"Don't say I didn't warn you."
The voices come from inside my skull. I can feel them cut loose and
rattle around,
bouncing oddly off the curved walls and strange shapes. The voices are all different, some cajoling, some
threatening, some simply stating the obvious.
"It's not too late to leave. Just turn around , slide out of the fold and you'll be done with all this."
"You shouldn't have to put up with this."
"Just say you want it to stop. That's all."
"If you don't want to say it, you don't have to. We'll know when you can't take anymore."
I should have known that nothing good ever comes from Circle K. I had to check it out for myself though--how many people actually get a chance to learn visual language from the Molders themselves? Strange things are afoot in the Circle K people said; if they only knew.
I see nothing. I feel nothing. I am wrapped in a cocoon of black nothingness, with only the ranting of someone's lunatic thoughts in my head for company. I'm not even sure the voices are someone elses. They might be. But then, they might be mine, too.

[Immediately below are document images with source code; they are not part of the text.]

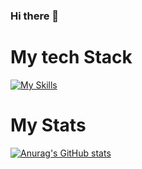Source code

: ### Hi there 👋

# My tech Stack
[![My Skills](https://skillicons.dev/icons?i=js,html,css,php,react,nextjs)](https://skillicons.dev)

# My Stats
[![Anurag's GitHub stats](https://github-readme-stats.vercel.app/api?username=rmfloris)](https://github.com/anuraghazra/github-readme-stats)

I blink back tears. I am filled with the most terrible sadness I have ever felt. My soul rends at the pain of it. I have no idea why.

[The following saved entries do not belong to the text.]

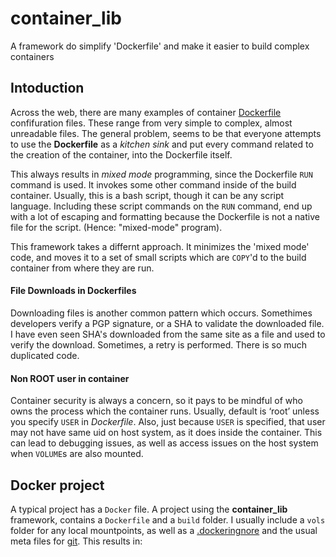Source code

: # container_lib

A framework do simplify 'Dockerfile' and make it easier to build complex containers

## Intoduction

Across the web, there are many examples of container [Dockerfile](https://docs.docker.com/engine/reference/builder/) confifuration files. These range from very simple to complex, almost unreadable files. The general problem, seems to be that everyone attempts to use the **Dockerfile** as a *kitchen sink* and put every command related to the creation of the container, into the Dockerfile itself.

This always results in *mixed mode* programming, since the Dockerfile `RUN` command is used. It invokes some other command inside of the build container. Usually, this is a bash script, though it can be any script language. Including these script commands on the `RUN` command, end up with a lot of escaping and formatting because the Dockerfile is not a native file for the script. (Hence: "mixed-mode" program).

This framework takes a differnt approach. It minimizes the 'mixed mode' code, and moves it to a set of small scripts which are `COPY`'d to the build container from where they are run.

#### File Downloads in Dockerfiles
Downloading files is another common pattern which occurs. Somethimes developers verify a PGP signature, or a SHA to validate the downloaded file. I have even seen SHA's downloaded from the same site as a file and used to verify the download. Sometimes, a retry is performed. There is so much duplicated code.

#### Non ROOT user in container
Container security is always a concern, so it pays to be mindful of who owns the process which the container runs. Usually, default is ‘root’ unless you specify `USER` in *Dockerfile*. Also, just because `USER` is specified, that user may not have same uid on host system, as it does inside the container. This can lead to debugging issues, as well as access issues on the host system when `VOLUME`s are also mounted.


## Docker project
A typical project has a `Docker` file. A project using the **container\_lib** framework, contains a `Dockerfile` and a `build` folder. I usually include a `vols` folder for any local mountpoints, as well as a [.dockeringnore](https://docs.docker.com/engine/reference/builder/#dockerignore-file) and the usual meta files for [git](https://git-scm.com/doc). This results in:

I laugh with giddy elation at . . . I'm not sure.
I lash out in anger. I must kill. Rage suffuses me.
I breathe deeply. I don't think the voices are mine anymore. Someone is toying with me in ways I didn't think were possible.
I'm a pretty good street molder. I can fold things up quiet as a mouse, and I can even put on a fairly good show. Lights, shadows, all that I can make look real. But it's not, and I can't touch people without making myself sick. (I tried a couple of times before I learned my lesson.)
But whoever is messing with me, is a god.